Many students have to be influenced by these appraisals of the way racial bias pervades the administration of school discipline, even though most students probably have a much better understanding of classroom realities than social scientists.  And it is hard to imagine that a belief that they are being systematically treated unfairly will fail to have an adverse effect on the conduct of black students, just as it is hard to imagine that such a belief would not have an adverse effect on the conduct of students of any race.  The extent of such effect, of course, is impossible to gauge.  But the belief, and its potential effects, ought to be a matter of concern, especially to anyone promoting it without a sound justification.

In my November 2, 2017 post (“United States Exports Its Most Profound Ignorance About Racial Disparities to the United Kingdom”) I discussed the ways that, as a result of its misunderstanding of statistics, a report on racial differences in criminal justice outcomes in the UK promoted a belief that racial disparities in such outcomes are larger than they actually are and the mistaken belief that disparities were increasing in circumstances where they should have been decreasing.  The report also recommended policies as means of reducing disparities that in fact would tend to increase the measures of disparity it employed.  In the post, however, I failed to note that a central theme of the report was the importance of promoting trust in the criminal justice system within racial minority communities, among other reasons, to cause minority defendants to recognize the advantages of pleading guilty where there is solid evidence of guilt.  Thus, there is an unfortunate irony in the way that the report’s misunderstandings regarding the interpretation of data are likely to cause it to undermine the trust that it considers to be so crucial.
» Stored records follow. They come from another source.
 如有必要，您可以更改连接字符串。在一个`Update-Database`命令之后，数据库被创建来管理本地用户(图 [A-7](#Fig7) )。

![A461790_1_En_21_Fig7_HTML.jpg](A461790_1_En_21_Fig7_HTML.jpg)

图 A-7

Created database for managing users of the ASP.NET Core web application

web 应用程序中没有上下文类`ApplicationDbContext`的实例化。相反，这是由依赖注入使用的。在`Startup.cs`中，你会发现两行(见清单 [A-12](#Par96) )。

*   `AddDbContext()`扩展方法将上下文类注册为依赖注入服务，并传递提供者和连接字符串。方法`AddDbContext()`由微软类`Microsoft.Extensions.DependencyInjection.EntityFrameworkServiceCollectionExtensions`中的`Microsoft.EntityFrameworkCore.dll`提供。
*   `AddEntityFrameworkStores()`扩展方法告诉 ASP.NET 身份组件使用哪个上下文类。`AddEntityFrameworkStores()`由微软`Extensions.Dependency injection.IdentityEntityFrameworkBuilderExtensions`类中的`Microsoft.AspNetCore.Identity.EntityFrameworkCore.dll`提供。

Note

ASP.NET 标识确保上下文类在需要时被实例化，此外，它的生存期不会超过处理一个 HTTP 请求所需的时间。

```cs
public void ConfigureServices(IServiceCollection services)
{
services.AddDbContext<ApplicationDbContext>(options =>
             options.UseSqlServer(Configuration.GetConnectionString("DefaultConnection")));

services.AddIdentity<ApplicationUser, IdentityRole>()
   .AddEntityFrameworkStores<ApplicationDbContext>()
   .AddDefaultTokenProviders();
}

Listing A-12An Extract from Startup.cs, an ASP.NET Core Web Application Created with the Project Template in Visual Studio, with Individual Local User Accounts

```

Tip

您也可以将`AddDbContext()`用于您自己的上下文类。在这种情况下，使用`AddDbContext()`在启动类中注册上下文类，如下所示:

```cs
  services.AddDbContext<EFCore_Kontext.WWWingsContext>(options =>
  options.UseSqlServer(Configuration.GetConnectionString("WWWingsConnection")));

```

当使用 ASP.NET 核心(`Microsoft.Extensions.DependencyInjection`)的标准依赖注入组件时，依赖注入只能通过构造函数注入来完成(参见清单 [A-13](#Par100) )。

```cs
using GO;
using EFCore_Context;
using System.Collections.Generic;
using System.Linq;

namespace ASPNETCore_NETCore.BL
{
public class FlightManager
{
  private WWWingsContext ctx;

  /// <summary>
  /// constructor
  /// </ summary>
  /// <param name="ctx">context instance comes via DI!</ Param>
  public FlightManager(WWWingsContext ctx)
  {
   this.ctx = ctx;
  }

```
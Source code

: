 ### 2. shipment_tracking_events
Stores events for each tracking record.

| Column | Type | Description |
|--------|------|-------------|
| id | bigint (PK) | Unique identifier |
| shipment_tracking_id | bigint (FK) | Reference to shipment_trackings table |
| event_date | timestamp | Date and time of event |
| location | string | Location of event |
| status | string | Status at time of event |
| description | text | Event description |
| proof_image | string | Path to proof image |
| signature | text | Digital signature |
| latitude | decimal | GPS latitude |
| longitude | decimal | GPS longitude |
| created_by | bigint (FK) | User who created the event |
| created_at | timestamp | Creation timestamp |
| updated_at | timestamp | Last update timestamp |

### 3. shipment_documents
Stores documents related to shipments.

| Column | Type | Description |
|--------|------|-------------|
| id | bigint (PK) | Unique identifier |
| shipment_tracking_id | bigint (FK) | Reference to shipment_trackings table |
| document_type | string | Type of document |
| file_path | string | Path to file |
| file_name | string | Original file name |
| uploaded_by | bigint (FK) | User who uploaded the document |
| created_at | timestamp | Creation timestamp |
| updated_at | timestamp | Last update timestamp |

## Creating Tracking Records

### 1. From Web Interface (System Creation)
In the Winter 1991 issue of The Public Interest, I titled an article “The Perils of Provocative Statistics” in which I recorded misunderstandings of statistics that would prove to be as pervasive today as they were in 1991.  But I failed to make points like those in the paragraphs just above or to suggest that the unwarranted undermining of trust among disadvantaged groups may be the greatest peril of provocative statistics. 

 

Addendum:

The above post should not be read to mean that there is no racial bias involved in racial differences in school discipline, criminal justice, or other outcomes, though any role of such bias in the case of school discipline and criminal justice outcomes is likely to be small.  A recent study examined suspension rates in North Carolina according to race and gender of teachers and students.  It showed, for example, that suspension rates for black male students are 15.4% with white male teachers and 12.7% with black male teachers and that they are 16.1% with white female teachers and 13.7% with black female teachers.  Assuming the general validity of the study, the difference in rates according to teacher race are presumably functions of (a) white teachers’ disfavoring black students, (b) black teachers’ favoring black students, (c) better behavior of black students when being taught by black teachers rather than white teachers, or (d) some combination of the three.  The EES for those differences is .12 where the teacher is a man and .10 when the teacher is a woman.  By contrast, the overall 19.5% and 6.92% figures for black and white male rates of suspensions shown in Table 1 of my Discipline Disparities page (and which yield a black to white ratio of 2.82) yield an EES of .62.  In North Carolina and probably in most other places, it is EES figures like the .12 and .10 figures derived from suspension rates in the recent study that likely provide the most useful indicator of the degree to which racial bias may be having a role in differing discipline rates.  In any case, such figures are clearly more useful than the EES of .62 that does not account for differences in conduct.  And they are certainly more useful than the 2.82 ratio cited above or like ratios presented in the context of supposedly slight differences in behavior and presented without recognition that general reductions in suspensions rates will tend to increase the ratios.